Word for word, restate each entry that appears below.

Task data Block Start

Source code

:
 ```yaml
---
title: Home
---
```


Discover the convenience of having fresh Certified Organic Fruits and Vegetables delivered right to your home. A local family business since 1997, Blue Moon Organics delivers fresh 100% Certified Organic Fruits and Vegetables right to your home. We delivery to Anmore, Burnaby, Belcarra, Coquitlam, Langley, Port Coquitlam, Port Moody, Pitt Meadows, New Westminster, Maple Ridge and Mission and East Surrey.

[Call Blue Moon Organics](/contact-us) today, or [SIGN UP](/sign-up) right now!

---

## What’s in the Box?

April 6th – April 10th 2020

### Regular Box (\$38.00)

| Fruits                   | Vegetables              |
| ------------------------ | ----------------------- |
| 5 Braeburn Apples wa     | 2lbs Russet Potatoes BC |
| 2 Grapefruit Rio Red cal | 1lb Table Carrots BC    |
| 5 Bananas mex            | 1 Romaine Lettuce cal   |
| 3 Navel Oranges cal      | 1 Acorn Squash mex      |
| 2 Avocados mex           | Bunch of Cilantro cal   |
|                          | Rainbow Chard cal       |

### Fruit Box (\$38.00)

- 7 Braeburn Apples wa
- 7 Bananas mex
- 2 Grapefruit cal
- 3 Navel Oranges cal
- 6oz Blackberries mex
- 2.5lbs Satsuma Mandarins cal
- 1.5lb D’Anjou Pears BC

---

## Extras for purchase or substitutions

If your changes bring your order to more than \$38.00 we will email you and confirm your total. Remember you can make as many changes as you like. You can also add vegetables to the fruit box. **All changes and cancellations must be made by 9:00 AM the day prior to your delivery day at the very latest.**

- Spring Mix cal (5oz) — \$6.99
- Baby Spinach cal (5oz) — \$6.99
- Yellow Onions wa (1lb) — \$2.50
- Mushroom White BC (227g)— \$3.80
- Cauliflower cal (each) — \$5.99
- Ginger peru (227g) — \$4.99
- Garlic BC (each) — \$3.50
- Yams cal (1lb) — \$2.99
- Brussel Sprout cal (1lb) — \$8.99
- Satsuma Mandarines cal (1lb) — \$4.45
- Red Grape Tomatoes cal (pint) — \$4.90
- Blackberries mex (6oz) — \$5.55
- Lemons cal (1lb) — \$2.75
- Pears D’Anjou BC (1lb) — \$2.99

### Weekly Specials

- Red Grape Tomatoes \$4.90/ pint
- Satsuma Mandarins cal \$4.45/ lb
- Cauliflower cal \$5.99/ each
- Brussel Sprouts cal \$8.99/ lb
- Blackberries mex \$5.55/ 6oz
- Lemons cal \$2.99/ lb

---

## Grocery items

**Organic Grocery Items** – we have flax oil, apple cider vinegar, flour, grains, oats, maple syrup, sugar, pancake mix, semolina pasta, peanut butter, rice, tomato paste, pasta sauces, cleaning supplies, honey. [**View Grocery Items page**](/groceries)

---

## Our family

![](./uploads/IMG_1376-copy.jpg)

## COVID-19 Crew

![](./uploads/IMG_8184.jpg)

Task data Block End

Expected answer
Source code

:
 ```yaml
---
title: Home
---
```


Discover the convenience of having fresh Certified Organic Fruits and Vegetables delivered right to your home. A local family business since 1997, Blue Moon Organics delivers fresh 100% Certified Organic Fruits and Vegetables right to your home. We delivery to Anmore, Burnaby, Belcarra, Coquitlam, Langley, Port Coquitlam, Port Moody, Pitt Meadows, New Westminster, Maple Ridge and Mission and East Surrey.

[Call Blue Moon Organics](/contact-us) today, or [SIGN UP](/sign-up) right now!

---

## What’s in the Box?

April 6th – April 10th 2020

### Regular Box (\$38.00)

| Fruits                   | Vegetables              |
| ------------------------ | ----------------------- |
| 5 Braeburn Apples wa     | 2lbs Russet Potatoes BC |
| 2 Grapefruit Rio Red cal | 1lb Table Carrots BC    |
| 5 Bananas mex            | 1 Romaine Lettuce cal   |
| 3 Navel Oranges cal      | 1 Acorn Squash mex      |
| 2 Avocados mex           | Bunch of Cilantro cal   |
|                          | Rainbow Chard cal       |

### Fruit Box (\$38.00)

- 7 Braeburn Apples wa
- 7 Bananas mex
- 2 Grapefruit cal
- 3 Navel Oranges cal
- 6oz Blackberries mex
- 2.5lbs Satsuma Mandarins cal
- 1.5lb D’Anjou Pears BC

---

## Extras for purchase or substitutions

If your changes bring your order to more than \$38.00 we will email you and confirm your total. Remember you can make as many changes as you like. You can also add vegetables to the fruit box. **All changes and cancellations must be made by 9:00 AM the day prior to your delivery day at the very latest.**

- Spring Mix cal (5oz) — \$6.99
- Baby Spinach cal (5oz) — \$6.99
- Yellow Onions wa (1lb) — \$2.50
- Mushroom White BC (227g)— \$3.80
- Cauliflower cal (each) — \$5.99
- Ginger peru (227g) — \$4.99
- Garlic BC (each) — \$3.50
- Yams cal (1lb) — \$2.99
- Brussel Sprout cal (1lb) — \$8.99
- Satsuma Mandarines cal (1lb) — \$4.45
- Red Grape Tomatoes cal (pint) — \$4.90
- Blackberries mex (6oz) — \$5.55
- Lemons cal (1lb) — \$2.75
- Pears D’Anjou BC (1lb) — \$2.99

### Weekly Specials

- Red Grape Tomatoes \$4.90/ pint
- Satsuma Mandarins cal \$4.45/ lb
- Cauliflower cal \$5.99/ each
- Brussel Sprouts cal \$8.99/ lb
- Blackberries mex \$5.55/ 6oz
- Lemons cal \$2.99/ lb

---

## Grocery items

**Organic Grocery Items** – we have flax oil, apple cider vinegar, flour, grains, oats, maple syrup, sugar, pancake mix, semolina pasta, peanut butter, rice, tomato paste, pasta sauces, cleaning supplies, honey. [**View Grocery Items page**](/groceries)

---

## Our family

![](./uploads/IMG_1376-copy.jpg)

## COVID-19 Crew

![](./uploads/IMG_8184.jpg)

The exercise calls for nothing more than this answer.